▶ _Task statement_
Copy all of the data below without altering a single line.

[Given data Boundary: Start]

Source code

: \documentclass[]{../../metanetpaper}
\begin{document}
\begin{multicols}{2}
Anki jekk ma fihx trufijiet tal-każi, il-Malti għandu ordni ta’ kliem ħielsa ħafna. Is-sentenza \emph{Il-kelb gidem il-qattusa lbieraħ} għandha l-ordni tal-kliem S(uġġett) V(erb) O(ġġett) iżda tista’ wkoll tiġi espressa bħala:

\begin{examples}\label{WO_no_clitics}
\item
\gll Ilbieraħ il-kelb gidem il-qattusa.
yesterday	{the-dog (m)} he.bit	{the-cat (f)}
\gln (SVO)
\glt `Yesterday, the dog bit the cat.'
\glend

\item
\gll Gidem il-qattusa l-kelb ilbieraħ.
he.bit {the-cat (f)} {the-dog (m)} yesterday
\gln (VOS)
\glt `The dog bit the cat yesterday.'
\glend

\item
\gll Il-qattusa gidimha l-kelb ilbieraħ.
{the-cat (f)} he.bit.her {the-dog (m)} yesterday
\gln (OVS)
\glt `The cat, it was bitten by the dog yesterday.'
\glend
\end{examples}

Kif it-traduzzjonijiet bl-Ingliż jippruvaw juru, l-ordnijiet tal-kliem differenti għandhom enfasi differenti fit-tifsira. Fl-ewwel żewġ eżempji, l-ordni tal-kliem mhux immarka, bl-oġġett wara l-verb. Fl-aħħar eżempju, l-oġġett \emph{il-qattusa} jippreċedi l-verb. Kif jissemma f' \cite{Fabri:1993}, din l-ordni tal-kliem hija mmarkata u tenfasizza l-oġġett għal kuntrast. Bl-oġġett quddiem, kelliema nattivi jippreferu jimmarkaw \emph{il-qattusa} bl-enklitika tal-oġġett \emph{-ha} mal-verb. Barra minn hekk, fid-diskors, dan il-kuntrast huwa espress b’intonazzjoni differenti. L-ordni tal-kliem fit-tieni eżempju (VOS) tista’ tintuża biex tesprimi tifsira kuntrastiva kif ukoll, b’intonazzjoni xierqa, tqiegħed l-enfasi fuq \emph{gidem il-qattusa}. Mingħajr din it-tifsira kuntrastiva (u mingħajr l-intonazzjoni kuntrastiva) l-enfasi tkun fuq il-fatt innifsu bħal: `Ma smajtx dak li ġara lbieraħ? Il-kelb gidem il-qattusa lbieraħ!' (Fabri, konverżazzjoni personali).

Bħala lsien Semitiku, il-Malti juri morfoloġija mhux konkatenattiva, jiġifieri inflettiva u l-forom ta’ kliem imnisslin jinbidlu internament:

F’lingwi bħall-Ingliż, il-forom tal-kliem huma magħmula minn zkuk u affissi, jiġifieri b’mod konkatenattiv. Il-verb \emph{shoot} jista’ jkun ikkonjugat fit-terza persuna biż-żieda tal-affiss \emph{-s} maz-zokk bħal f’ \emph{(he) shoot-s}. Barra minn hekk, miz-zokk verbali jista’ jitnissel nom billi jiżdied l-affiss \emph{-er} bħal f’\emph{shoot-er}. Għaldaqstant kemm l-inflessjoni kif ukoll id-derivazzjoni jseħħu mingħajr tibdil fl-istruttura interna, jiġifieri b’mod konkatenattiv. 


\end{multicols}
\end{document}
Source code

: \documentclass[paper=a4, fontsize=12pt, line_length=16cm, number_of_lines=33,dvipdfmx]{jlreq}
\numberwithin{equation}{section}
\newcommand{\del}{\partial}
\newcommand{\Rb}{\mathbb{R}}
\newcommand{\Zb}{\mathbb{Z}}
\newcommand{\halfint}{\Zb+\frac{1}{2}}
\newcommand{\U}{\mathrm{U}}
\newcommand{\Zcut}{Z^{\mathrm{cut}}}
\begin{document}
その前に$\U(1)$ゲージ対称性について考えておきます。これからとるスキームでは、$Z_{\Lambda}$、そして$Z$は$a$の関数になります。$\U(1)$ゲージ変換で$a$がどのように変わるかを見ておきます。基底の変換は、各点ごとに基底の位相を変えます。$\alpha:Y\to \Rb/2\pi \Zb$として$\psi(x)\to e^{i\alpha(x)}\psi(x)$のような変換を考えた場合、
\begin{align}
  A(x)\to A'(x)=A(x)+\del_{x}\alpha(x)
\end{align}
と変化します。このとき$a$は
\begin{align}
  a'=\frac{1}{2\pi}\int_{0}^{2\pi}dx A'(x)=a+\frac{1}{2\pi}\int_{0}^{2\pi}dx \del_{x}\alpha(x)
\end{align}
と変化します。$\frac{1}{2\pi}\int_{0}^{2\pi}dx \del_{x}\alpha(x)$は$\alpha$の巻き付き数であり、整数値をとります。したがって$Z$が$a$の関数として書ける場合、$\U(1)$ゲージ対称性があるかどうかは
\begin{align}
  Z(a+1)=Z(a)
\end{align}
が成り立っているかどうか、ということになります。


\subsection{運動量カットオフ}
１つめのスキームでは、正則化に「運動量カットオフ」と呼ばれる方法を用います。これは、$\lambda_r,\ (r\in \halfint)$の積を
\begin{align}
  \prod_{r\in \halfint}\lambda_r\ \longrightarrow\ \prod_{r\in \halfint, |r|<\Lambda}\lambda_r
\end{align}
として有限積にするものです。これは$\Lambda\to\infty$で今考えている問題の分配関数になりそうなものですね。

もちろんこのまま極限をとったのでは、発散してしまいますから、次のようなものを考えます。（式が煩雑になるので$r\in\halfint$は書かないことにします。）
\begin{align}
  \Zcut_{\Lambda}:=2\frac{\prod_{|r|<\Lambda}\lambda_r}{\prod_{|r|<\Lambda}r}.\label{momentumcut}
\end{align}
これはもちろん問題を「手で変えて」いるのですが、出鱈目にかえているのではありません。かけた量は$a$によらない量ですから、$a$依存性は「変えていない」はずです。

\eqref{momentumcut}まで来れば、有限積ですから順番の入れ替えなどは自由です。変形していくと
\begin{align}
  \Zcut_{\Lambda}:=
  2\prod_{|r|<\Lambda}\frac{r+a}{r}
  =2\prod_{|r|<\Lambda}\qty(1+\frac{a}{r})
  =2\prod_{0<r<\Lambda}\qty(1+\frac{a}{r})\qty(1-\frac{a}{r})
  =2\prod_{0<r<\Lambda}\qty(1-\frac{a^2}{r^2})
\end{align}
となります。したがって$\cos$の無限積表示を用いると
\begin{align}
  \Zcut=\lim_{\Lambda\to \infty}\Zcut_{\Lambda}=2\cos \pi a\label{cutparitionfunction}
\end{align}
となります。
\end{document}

[Given data Boundary: End]

▶ _Your response_
Source code

: \documentclass[]{../../metanetpaper}
\begin{document}
\begin{multicols}{2}
Anki jekk ma fihx trufijiet tal-każi, il-Malti għandu ordni ta’ kliem ħielsa ħafna. Is-sentenza \emph{Il-kelb gidem il-qattusa lbieraħ} għandha l-ordni tal-kliem S(uġġett) V(erb) O(ġġett) iżda tista’ wkoll tiġi espressa bħala:

\begin{examples}\label{WO_no_clitics}
\item
\gll Ilbieraħ il-kelb gidem il-qattusa.
yesterday	{the-dog (m)} he.bit	{the-cat (f)}
\gln (SVO)
\glt `Yesterday, the dog bit the cat.'
\glend

\item
\gll Gidem il-qattusa l-kelb ilbieraħ.
he.bit {the-cat (f)} {the-dog (m)} yesterday
\gln (VOS)
\glt `The dog bit the cat yesterday.'
\glend

\item
\gll Il-qattusa gidimha l-kelb ilbieraħ.
{the-cat (f)} he.bit.her {the-dog (m)} yesterday
\gln (OVS)
\glt `The cat, it was bitten by the dog yesterday.'
\glend
\end{examples}

Kif it-traduzzjonijiet bl-Ingliż jippruvaw juru, l-ordnijiet tal-kliem differenti għandhom enfasi differenti fit-tifsira. Fl-ewwel żewġ eżempji, l-ordni tal-kliem mhux immarka, bl-oġġett wara l-verb. Fl-aħħar eżempju, l-oġġett \emph{il-qattusa} jippreċedi l-verb. Kif jissemma f' \cite{Fabri:1993}, din l-ordni tal-kliem hija mmarkata u tenfasizza l-oġġett għal kuntrast. Bl-oġġett quddiem, kelliema nattivi jippreferu jimmarkaw \emph{il-qattusa} bl-enklitika tal-oġġett \emph{-ha} mal-verb. Barra minn hekk, fid-diskors, dan il-kuntrast huwa espress b’intonazzjoni differenti. L-ordni tal-kliem fit-tieni eżempju (VOS) tista’ tintuża biex tesprimi tifsira kuntrastiva kif ukoll, b’intonazzjoni xierqa, tqiegħed l-enfasi fuq \emph{gidem il-qattusa}. Mingħajr din it-tifsira kuntrastiva (u mingħajr l-intonazzjoni kuntrastiva) l-enfasi tkun fuq il-fatt innifsu bħal: `Ma smajtx dak li ġara lbieraħ? Il-kelb gidem il-qattusa lbieraħ!' (Fabri, konverżazzjoni personali).

Bħala lsien Semitiku, il-Malti juri morfoloġija mhux konkatenattiva, jiġifieri inflettiva u l-forom ta’ kliem imnisslin jinbidlu internament:

F’lingwi bħall-Ingliż, il-forom tal-kliem huma magħmula minn zkuk u affissi, jiġifieri b’mod konkatenattiv. Il-verb \emph{shoot} jista’ jkun ikkonjugat fit-terza persuna biż-żieda tal-affiss \emph{-s} maz-zokk bħal f’ \emph{(he) shoot-s}. Barra minn hekk, miz-zokk verbali jista’ jitnissel nom billi jiżdied l-affiss \emph{-er} bħal f’\emph{shoot-er}. Għaldaqstant kemm l-inflessjoni kif ukoll id-derivazzjoni jseħħu mingħajr tibdil fl-istruttura interna, jiġifieri b’mod konkatenattiv. 


\end{multicols}
\end{document}
Source code

: \documentclass[paper=a4, fontsize=12pt, line_length=16cm, number_of_lines=33,dvipdfmx]{jlreq}
\numberwithin{equation}{section}
\newcommand{\del}{\partial}
\newcommand{\Rb}{\mathbb{R}}
\newcommand{\Zb}{\mathbb{Z}}
\newcommand{\halfint}{\Zb+\frac{1}{2}}
\newcommand{\U}{\mathrm{U}}
\newcommand{\Zcut}{Z^{\mathrm{cut}}}
\begin{document}
その前に$\U(1)$ゲージ対称性について考えておきます。これからとるスキームでは、$Z_{\Lambda}$、そして$Z$は$a$の関数になります。$\U(1)$ゲージ変換で$a$がどのように変わるかを見ておきます。基底の変換は、各点ごとに基底の位相を変えます。$\alpha:Y\to \Rb/2\pi \Zb$として$\psi(x)\to e^{i\alpha(x)}\psi(x)$のような変換を考えた場合、
\begin{align}
  A(x)\to A'(x)=A(x)+\del_{x}\alpha(x)
\end{align}
と変化します。このとき$a$は
\begin{align}
  a'=\frac{1}{2\pi}\int_{0}^{2\pi}dx A'(x)=a+\frac{1}{2\pi}\int_{0}^{2\pi}dx \del_{x}\alpha(x)
\end{align}
と変化します。$\frac{1}{2\pi}\int_{0}^{2\pi}dx \del_{x}\alpha(x)$は$\alpha$の巻き付き数であり、整数値をとります。したがって$Z$が$a$の関数として書ける場合、$\U(1)$ゲージ対称性があるかどうかは
\begin{align}
  Z(a+1)=Z(a)
\end{align}
が成り立っているかどうか、ということになります。


\subsection{運動量カットオフ}
１つめのスキームでは、正則化に「運動量カットオフ」と呼ばれる方法を用います。これは、$\lambda_r,\ (r\in \halfint)$の積を
\begin{align}
  \prod_{r\in \halfint}\lambda_r\ \longrightarrow\ \prod_{r\in \halfint, |r|<\Lambda}\lambda_r
\end{align}
として有限積にするものです。これは$\Lambda\to\infty$で今考えている問題の分配関数になりそうなものですね。

もちろんこのまま極限をとったのでは、発散してしまいますから、次のようなものを考えます。（式が煩雑になるので$r\in\halfint$は書かないことにします。）
\begin{align}
  \Zcut_{\Lambda}:=2\frac{\prod_{|r|<\Lambda}\lambda_r}{\prod_{|r|<\Lambda}r}.\label{momentumcut}
\end{align}
これはもちろん問題を「手で変えて」いるのですが、出鱈目にかえているのではありません。かけた量は$a$によらない量ですから、$a$依存性は「変えていない」はずです。

\eqref{momentumcut}まで来れば、有限積ですから順番の入れ替えなどは自由です。変形していくと
\begin{align}
  \Zcut_{\Lambda}:=
  2\prod_{|r|<\Lambda}\frac{r+a}{r}
  =2\prod_{|r|<\Lambda}\qty(1+\frac{a}{r})
  =2\prod_{0<r<\Lambda}\qty(1+\frac{a}{r})\qty(1-\frac{a}{r})
  =2\prod_{0<r<\Lambda}\qty(1-\frac{a^2}{r^2})
\end{align}
となります。したがって$\cos$の無限積表示を用いると
\begin{align}
  \Zcut=\lim_{\Lambda\to \infty}\Zcut_{\Lambda}=2\cos \pi a\label{cutparitionfunction}
\end{align}
となります。
\end{document}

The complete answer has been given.